American basketball player (born 2008)

Saniyah Lauren Lachelle Hall (born July 30, 2008) is an American basketball player who attends SPIRE Academy. She is ranked the No. 1 overall recruit in the 2026 class.

==High school career==
Hall began her career at Laurel School in Shaker Heights, Ohio. During her freshman year, she averaged 20.8 points, 9.1 rebounds, 4.2 steals, 2.6 assists per game. She was named the Northeast Lakes District Player of the Year and a finalist for Ohio Ms. Basketball.

During her sophomore year, she averaged 25.5 points, 11.1 rebounds, 3.4 steals and 3.0 assists in 29 games. During the regional finals against Streetsboro High School, she recorded 31 points, eight rebounds, six assists and five blocked shots to advance to the Division II state semifinals. During the semifinals against Fairland High School, she scored a game-high 26 points and 15 rebounds to hep Laurel advance to the state championship game.
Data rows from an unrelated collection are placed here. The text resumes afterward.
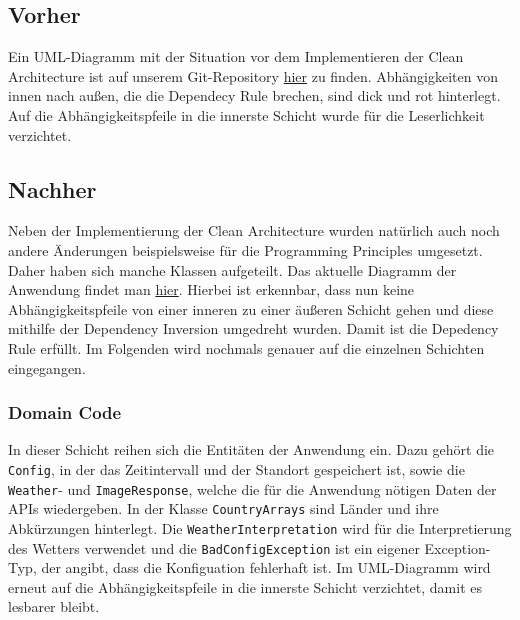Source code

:\subsection{Vorher}
Ein UML-Diagramm mit der Situation vor dem Implementieren der Clean Architecture ist auf unserem Git-Repository \href{https://github.com/Bronzila/WeatherWallpaper/blob/master/CleanArchitecturePics/Architektur_Vorher.jpg}{\color{blue}hier} zu finden. Abhängigkeiten von innen nach außen, die die Dependecy Rule brechen, sind dick und rot hinterlegt. Auf die Abhängigkeitspfeile in die innerste Schicht wurde für die Leserlichkeit verzichtet.
\subsection{Nachher}
Neben der Implementierung der Clean Architecture wurden natürlich auch noch andere Änderungen beispielsweise für die Programming Principles umgesetzt. Daher haben sich manche Klassen aufgeteilt. Das aktuelle Diagramm der Anwendung findet man \href{https://github.com/Bronzila/WeatherWallpaper/blob/master/CleanArchitecturePics/Architektur_Vorher.jpg}{\color{blue}hier}. Hierbei ist erkennbar, dass nun keine Abhängigkeitspfeile von einer inneren zu einer äußeren Schicht gehen und diese mithilfe der Dependency Inversion umgedreht wurden. Damit ist die Depedency Rule erfüllt. Im Folgenden wird nochmals genauer auf die einzelnen Schichten eingegangen.
\subsubsection{Domain Code}
In dieser Schicht reihen sich die Entitäten der Anwendung ein. Dazu gehört die \texttt{Config}, in der das Zeitintervall und der Standort gespeichert ist, sowie die \texttt{Weather}- und \texttt{ImageResponse}, welche die für die Anwendung nötigen Daten der APIs wiedergeben. In der Klasse \texttt{CountryArrays} sind Länder und ihre Abkürzungen hinterlegt. Die \texttt{WeatherInterpretation} wird für die Interpretierung des Wetters verwendet und die \texttt{BadConfigException} ist ein eigener Exception-Typ, der angibt, dass die Konfiguation fehlerhaft ist. Im UML-Diagramm wird erneut auf die Abhängigkeitspfeile in die innerste Schicht verzichtet, damit es lesbarer bleibt.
Laurel lost to Purcell Marian High School in the championship game 59–72. Following the season she was named a finalist for Ohio Ms. Basketball for the second consecutive year.

On August 29, 2024, she transferred to Montverde Academy in Montverde, Florida. During her junior year, she averaged 20.3 points, 6.7 rebounds, 3.6 assists, 2.8 steals, and 1.4 block per game. Following the season she was named MaxPreps' National Junior of the Year and a first-team All-American.

On June 22, 2025, she transferred to SPIRE Academy in Geneva, Ohio. On July 8, 2025, she signed a NIL deal with Nike's Jordan Brand. On July 25, 2025, she committed to play college basketball at USC during ESPN's NBA Today.

On February 2, 2026, she was selected to play in the 2026 McDonald's All-American Girls Game. During the game she scored a game-high 21 points, along with five rebounds, and was named MVP. She then competed at the 2026 Nike Hoop Summit where she recorded a game-high tying 19 points, along with Jerzy Robinson.

==National team career==
On August 20, 2024, she was named to United States under-18 3x3 team for the 2024 FIBA 3x3 U18 World Cup. During the championship game against Japan, she scored eight points and helped team USA win a gold medal.

On June 20, 2025, she was named to the United States under-19 national team for the 2025 FIBA Under-19 Women's Basketball World Cup. During the tournament she averaged 19.9 points, 6.4 rebounds, 2.0 assists, 2.9 steals, and 1.1 blocks per game. During the final against Australia, she scored 25 points, nine rebounds and seven assists and helped team USA win a gold medal. She was subsequently named to the all-tournament team and named Most Valuable Player.